Output every entry exactly as written.

■ Stored data:

:::

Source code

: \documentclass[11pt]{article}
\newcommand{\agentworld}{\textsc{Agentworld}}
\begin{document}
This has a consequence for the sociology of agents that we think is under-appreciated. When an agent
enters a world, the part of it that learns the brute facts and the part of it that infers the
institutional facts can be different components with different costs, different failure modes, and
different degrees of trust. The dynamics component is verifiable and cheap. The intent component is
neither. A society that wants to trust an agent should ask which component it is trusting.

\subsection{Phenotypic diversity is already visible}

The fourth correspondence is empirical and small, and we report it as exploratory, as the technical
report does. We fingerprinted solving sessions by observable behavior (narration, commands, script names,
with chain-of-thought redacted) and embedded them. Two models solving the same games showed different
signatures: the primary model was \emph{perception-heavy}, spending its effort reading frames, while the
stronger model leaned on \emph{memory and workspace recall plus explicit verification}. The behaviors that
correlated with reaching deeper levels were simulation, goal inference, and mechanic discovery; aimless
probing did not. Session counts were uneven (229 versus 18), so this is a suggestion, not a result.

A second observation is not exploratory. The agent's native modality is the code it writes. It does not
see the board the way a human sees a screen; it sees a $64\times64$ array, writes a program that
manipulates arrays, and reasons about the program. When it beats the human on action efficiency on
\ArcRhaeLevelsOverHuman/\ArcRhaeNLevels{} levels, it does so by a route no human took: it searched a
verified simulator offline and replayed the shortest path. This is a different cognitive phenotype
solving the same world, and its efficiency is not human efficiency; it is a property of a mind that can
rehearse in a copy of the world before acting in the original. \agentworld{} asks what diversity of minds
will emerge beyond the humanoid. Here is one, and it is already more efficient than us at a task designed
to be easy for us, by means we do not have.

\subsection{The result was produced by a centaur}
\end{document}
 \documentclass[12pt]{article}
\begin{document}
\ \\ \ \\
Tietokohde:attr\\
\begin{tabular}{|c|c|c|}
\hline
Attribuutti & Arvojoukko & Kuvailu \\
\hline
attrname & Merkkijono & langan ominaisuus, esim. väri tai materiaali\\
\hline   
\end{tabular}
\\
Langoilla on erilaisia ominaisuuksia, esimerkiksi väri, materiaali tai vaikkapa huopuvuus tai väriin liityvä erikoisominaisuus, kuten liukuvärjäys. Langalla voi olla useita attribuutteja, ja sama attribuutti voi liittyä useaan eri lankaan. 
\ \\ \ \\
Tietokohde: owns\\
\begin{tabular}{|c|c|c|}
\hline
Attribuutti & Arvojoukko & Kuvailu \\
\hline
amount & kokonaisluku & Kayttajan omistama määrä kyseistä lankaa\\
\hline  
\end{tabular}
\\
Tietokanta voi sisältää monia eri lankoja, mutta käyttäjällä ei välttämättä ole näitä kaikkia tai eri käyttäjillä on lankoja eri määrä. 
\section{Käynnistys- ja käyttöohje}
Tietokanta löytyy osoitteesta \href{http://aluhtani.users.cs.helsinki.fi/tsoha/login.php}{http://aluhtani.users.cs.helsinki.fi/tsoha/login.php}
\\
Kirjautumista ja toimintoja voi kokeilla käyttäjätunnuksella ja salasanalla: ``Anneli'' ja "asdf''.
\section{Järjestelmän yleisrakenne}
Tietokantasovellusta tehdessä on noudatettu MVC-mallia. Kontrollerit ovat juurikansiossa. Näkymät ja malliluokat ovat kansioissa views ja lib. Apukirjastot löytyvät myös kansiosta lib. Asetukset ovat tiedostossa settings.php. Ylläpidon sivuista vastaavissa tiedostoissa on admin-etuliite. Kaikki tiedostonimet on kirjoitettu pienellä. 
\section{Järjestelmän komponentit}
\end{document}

:::

■ Result:
Source code

: \documentclass[11pt]{article}
\newcommand{\agentworld}{\textsc{Agentworld}}
\begin{document}
This has a consequence for the sociology of agents that we think is under-appreciated. When an agent
enters a world, the part of it that learns the brute facts and the part of it that infers the
institutional facts can be different components with different costs, different failure modes, and
different degrees of trust. The dynamics component is verifiable and cheap. The intent component is
neither. A society that wants to trust an agent should ask which component it is trusting.

\subsection{Phenotypic diversity is already visible}

The fourth correspondence is empirical and small, and we report it as exploratory, as the technical
report does. We fingerprinted solving sessions by observable behavior (narration, commands, script names,
with chain-of-thought redacted) and embedded them. Two models solving the same games showed different
signatures: the primary model was \emph{perception-heavy}, spending its effort reading frames, while the
stronger model leaned on \emph{memory and workspace recall plus explicit verification}. The behaviors that
correlated with reaching deeper levels were simulation, goal inference, and mechanic discovery; aimless
probing did not. Session counts were uneven (229 versus 18), so this is a suggestion, not a result.

A second observation is not exploratory. The agent's native modality is the code it writes. It does not
see the board the way a human sees a screen; it sees a $64\times64$ array, writes a program that
manipulates arrays, and reasons about the program. When it beats the human on action efficiency on
\ArcRhaeLevelsOverHuman/\ArcRhaeNLevels{} levels, it does so by a route no human took: it searched a
verified simulator offline and replayed the shortest path. This is a different cognitive phenotype
solving the same world, and its efficiency is not human efficiency; it is a property of a mind that can
rehearse in a copy of the world before acting in the original. \agentworld{} asks what diversity of minds
will emerge beyond the humanoid. Here is one, and it is already more efficient than us at a task designed
to be easy for us, by means we do not have.

\subsection{The result was produced by a centaur}
\end{document}
 \documentclass[12pt]{article}
\begin{document}
\ \\ \ \\
Tietokohde:attr\\
\begin{tabular}{|c|c|c|}
\hline
Attribuutti & Arvojoukko & Kuvailu \\
\hline
attrname & Merkkijono & langan ominaisuus, esim. väri tai materiaali\\
\hline   
\end{tabular}
\\
Langoilla on erilaisia ominaisuuksia, esimerkiksi väri, materiaali tai vaikkapa huopuvuus tai väriin liityvä erikoisominaisuus, kuten liukuvärjäys. Langalla voi olla useita attribuutteja, ja sama attribuutti voi liittyä useaan eri lankaan. 
\ \\ \ \\
Tietokohde: owns\\
\begin{tabular}{|c|c|c|}
\hline
Attribuutti & Arvojoukko & Kuvailu \\
\hline
amount & kokonaisluku & Kayttajan omistama määrä kyseistä lankaa\\
\hline  
\end{tabular}
\\
Tietokanta voi sisältää monia eri lankoja, mutta käyttäjällä ei välttämättä ole näitä kaikkia tai eri käyttäjillä on lankoja eri määrä. 
\section{Käynnistys- ja käyttöohje}
Tietokanta löytyy osoitteesta \href{http://aluhtani.users.cs.helsinki.fi/tsoha/login.php}{http://aluhtani.users.cs.helsinki.fi/tsoha/login.php}
\\
Kirjautumista ja toimintoja voi kokeilla käyttäjätunnuksella ja salasanalla: ``Anneli'' ja "asdf''.
\section{Järjestelmän yleisrakenne}
Tietokantasovellusta tehdessä on noudatettu MVC-mallia. Kontrollerit ovat juurikansiossa. Näkymät ja malliluokat ovat kansioissa views ja lib. Apukirjastot löytyvät myös kansiosta lib. Asetukset ovat tiedostossa settings.php. Ylläpidon sivuista vastaavissa tiedostoissa on admin-etuliite. Kaikki tiedostonimet on kirjoitettu pienellä. 
\section{Järjestelmän komponentit}
\end{document}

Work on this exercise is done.